Zercher holds, walks and squats are quite possibly the single best core-strengthening movements that exist.
With weight held in the crook of your arms, your trunk is forced to work hard to keep the body upright. If you don’t brace the hell out of your core, you will not be able to hold onto the weight without being folded.
4 Zercher Variations for Core Strength
First up are Zercher Walks. Holding the weight out in front of you, keep your posture upright and walk, taking small steps and bracing the hell out of your trunk/core.
Next we’ll look at some Zercher Shrugs. Here you can target the core as well as the Traps, performing shrugs from this position. Continue to fight to keep the torso upright and braced hard.
Zercher Squats are another very solid movement for core strength as well as targeting the lower body. These are basically a tougher version of front squats, with increased emphasis on bracing the trunk.
Last but not least for the Zercher variations are some isometric holds. These are essentially standing, loaded planks. These are far tougher than a plank and will create real core strength. Planks are great, but lend themselves to core endurance more so than true raw core strength.
2. Loaded Carries
Loaded carries are an incredible and often under-utilized method for building both size and strength.
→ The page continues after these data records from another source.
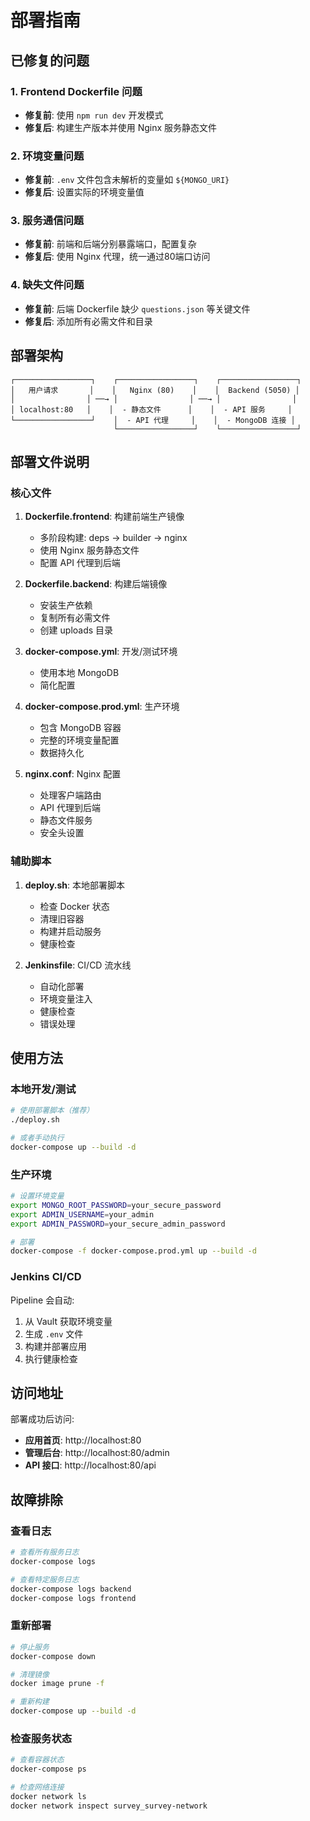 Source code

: # 部署指南

## 已修复的问题

### 1. Frontend Dockerfile 问题

- **修复前**: 使用 `npm run dev` 开发模式
- **修复后**: 构建生产版本并使用 Nginx 服务静态文件

### 2. 环境变量问题

- **修复前**: `.env` 文件包含未解析的变量如 `${MONGO_URI}`
- **修复后**: 设置实际的环境变量值

### 3. 服务通信问题

- **修复前**: 前端和后端分别暴露端口，配置复杂
- **修复后**: 使用 Nginx 代理，统一通过80端口访问

### 4. 缺失文件问题

- **修复前**: 后端 Dockerfile 缺少 `questions.json` 等关键文件
- **修复后**: 添加所有必需文件和目录

## 部署架构

```
┌─────────────────┐    ┌─────────────────┐    ┌─────────────────┐
│   用户请求       │    │   Nginx (80)    │    │  Backend (5050) │
│                │ ──→ │                │ ──→ │                │
│ localhost:80   │    │  - 静态文件      │    │  - API 服务     │
└─────────────────┘    │  - API 代理     │    │  - MongoDB 连接 │
                       └─────────────────┘    └─────────────────┘
```

## 部署文件说明

### 核心文件

1. **Dockerfile.frontend**: 构建前端生产镜像
    - 多阶段构建: deps → builder → nginx
    - 使用 Nginx 服务静态文件
    - 配置 API 代理到后端

2. **Dockerfile.backend**: 构建后端镜像
    - 安装生产依赖
    - 复制所有必需文件
    - 创建 uploads 目录

3. **docker-compose.yml**: 开发/测试环境
    - 使用本地 MongoDB
    - 简化配置

4. **docker-compose.prod.yml**: 生产环境
    - 包含 MongoDB 容器
    - 完整的环境变量配置
    - 数据持久化

5. **nginx.conf**: Nginx 配置
    - 处理客户端路由
    - API 代理到后端
    - 静态文件服务
    - 安全头设置

### 辅助脚本

1. **deploy.sh**: 本地部署脚本
    - 检查 Docker 状态
    - 清理旧容器
    - 构建并启动服务
    - 健康检查

2. **Jenkinsfile**: CI/CD 流水线
    - 自动化部署
    - 环境变量注入
    - 健康检查
    - 错误处理

## 使用方法

### 本地开发/测试

```bash
# 使用部署脚本（推荐）
./deploy.sh

# 或者手动执行
docker-compose up --build -d
```

### 生产环境

```bash
# 设置环境变量
export MONGO_ROOT_PASSWORD=your_secure_password
export ADMIN_USERNAME=your_admin
export ADMIN_PASSWORD=your_secure_admin_password

# 部署
docker-compose -f docker-compose.prod.yml up --build -d
```

### Jenkins CI/CD

Pipeline 会自动:

1. 从 Vault 获取环境变量
2. 生成 `.env` 文件
3. 构建并部署应用
4. 执行健康检查

## 访问地址

部署成功后访问:

- **应用首页**: http://localhost:80
- **管理后台**: http://localhost:80/admin
- **API 接口**: http://localhost:80/api

## 故障排除

### 查看日志

```bash
# 查看所有服务日志
docker-compose logs

# 查看特定服务日志
docker-compose logs backend
docker-compose logs frontend
```

### 重新部署

```bash
# 停止服务
docker-compose down

# 清理镜像
docker image prune -f

# 重新构建
docker-compose up --build -d
```

### 检查服务状态

```bash
# 查看容器状态
docker-compose ps

# 检查网络连接
docker network ls
docker network inspect survey_survey-network
```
When you perform a heavy farmers carry, the weight shifts slightly as you move, forcing your core to continuously stabilize the weight. This extends to muscle fibers in the back, Traps and shoulders as well.
The high amount of tension you can place on the upper back, Traps, shoulders and arms with heavy carries can lead to significant hypertrophy, and can also make you strong as hell.
You can use heavy dumbbells, kettlebells, farmer carry handles, or even a trap bar.
If you havn’t noticed, I’m trying to give you options you can integrate into your current training.
Rather than simply adding movements to your current training routine, you can work some of these in and swap out movements that you may already be doing too much of. I.e., replace DB shrugs with Zercher shrugs, and swap out overhead pressing for the Z-Press for a while.
Pressing from the seated Position will take away any ability to cheat, with zero leg drive and nothing to lean against.
Your core strength will absolutely be a limiting factor in how much you can press from this position.
The Z-Press was invented by famous Strongman Zydrunas Savickas, who held a 500lb overhead press. He credited this movement with developing raw pressing strength.
Use a barbell, swiss bar, or dumbbells.
4. Plank Variations for Core Strength
I have nothing against planks and use them all the time with clients.
If you’re targeting core strength and are already good at planks, consider performing some more challenging variations.
Shorten the time of each set and work on getting stronger.
Extended Planks will force the trunk to work harder to remain stable. Try holding these for 20-30 seconds and you’ll see that they are far more difficult than a traditional front plank.
Star Planks are another tough plank variation. Raise the top arm and leg from a side plank position and hold.
Last but not least, try weighted planks. This will shift the focus from core endurance to core strength in a hurry.
Just be careful not to overdo it.. You don’t need to train to failure on these, and probably shouldn’t be coming too close to max effort work on a plank.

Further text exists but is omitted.